EXERCISE DESCRIPTION →
The answer must be a single number: how many lines in the records below contain the word "enumi".

(Source texts of formatted documents)
====

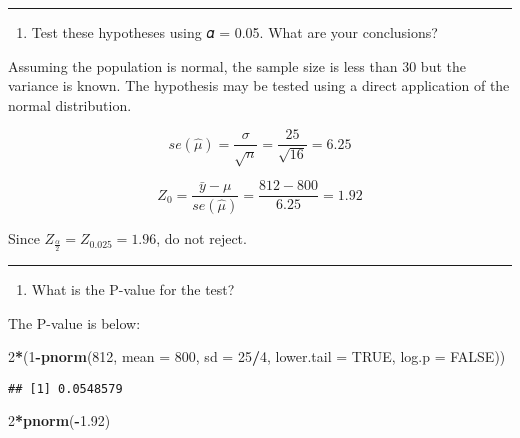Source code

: \documentclass[]{article}
\newenvironment{Shaded}{\begin{snugshade}}{\end{snugshade}}
\newcommand{\DataTypeTok}[1]{\textcolor[rgb]{0.13,0.29,0.53}{#1}}
\newcommand{\DecValTok}[1]{\textcolor[rgb]{0.00,0.00,0.81}{#1}}
\newcommand{\FloatTok}[1]{\textcolor[rgb]{0.00,0.00,0.81}{#1}}
\newcommand{\KeywordTok}[1]{\textcolor[rgb]{0.13,0.29,0.53}{\textbf{#1}}}
\newcommand{\NormalTok}[1]{#1}
\newcommand{\OperatorTok}[1]{\textcolor[rgb]{0.81,0.36,0.00}{\textbf{#1}}}
\newcommand{\OtherTok}[1]{\textcolor[rgb]{0.56,0.35,0.01}{#1}}
\providecommand{\tightlist}{%
  \setlength{\itemsep}{0pt}\setlength{\parskip}{0pt}}
\begin{document}
\begin{center}\rule{0.5\linewidth}{\linethickness}\end{center}

\begin{enumerate}
\def\labelenumi{(\alph{enumi})}
\setcounter{enumi}{1}
\tightlist
\item
  Test these hypotheses using 𝛼 = 0.05. What are your conclusions?
\end{enumerate}

Assuming the population is normal, the sample size is less than 30 but
the variance is known. The hypothesis may be tested using a direct
application of the normal distribution.

\[se(\hat\mu)=\frac{σ}{\sqrt{n}}=\frac{25}{\sqrt{16}}=6.25\]

\[Z_0=\frac{\bar y-\mu}{se(\hat\mu)}=\frac{812-800}{6.25}=1.92 \]

Since \(Z_{\frac{α}2} =Z_{0.025}=1.96\), do not reject.

\begin{center}\rule{0.5\linewidth}{\linethickness}\end{center}

\begin{enumerate}
\def\labelenumi{(\alph{enumi})}
\setcounter{enumi}{2}
\tightlist
\item
  What is the P-value for the test?
\end{enumerate}

The P-value is below:

\begin{Shaded}
\begin{Highlighting}[]
\DecValTok{2}\OperatorTok{*}\NormalTok{(}\DecValTok{1}\OperatorTok{-}\KeywordTok{pnorm}\NormalTok{(}\DecValTok{812}\NormalTok{, }\DataTypeTok{mean =} \DecValTok{800}\NormalTok{, }\DataTypeTok{sd =} \DecValTok{25}\OperatorTok{/}\DecValTok{4}\NormalTok{, }\DataTypeTok{lower.tail =} \OtherTok{TRUE}\NormalTok{, }\DataTypeTok{log.p =} \OtherTok{FALSE}\NormalTok{))}
\end{Highlighting}
\end{Shaded}

\begin{verbatim}
## [1] 0.0548579
\end{verbatim}

\begin{Shaded}
\begin{Highlighting}[]
\DecValTok{2}\OperatorTok{*}\KeywordTok{pnorm}\NormalTok{(}\OperatorTok{-}\FloatTok{1.92}\NormalTok{)}
\end{Highlighting}
\end{Shaded}
\end{document}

====

ANSWER TO THE PROBLEM →
4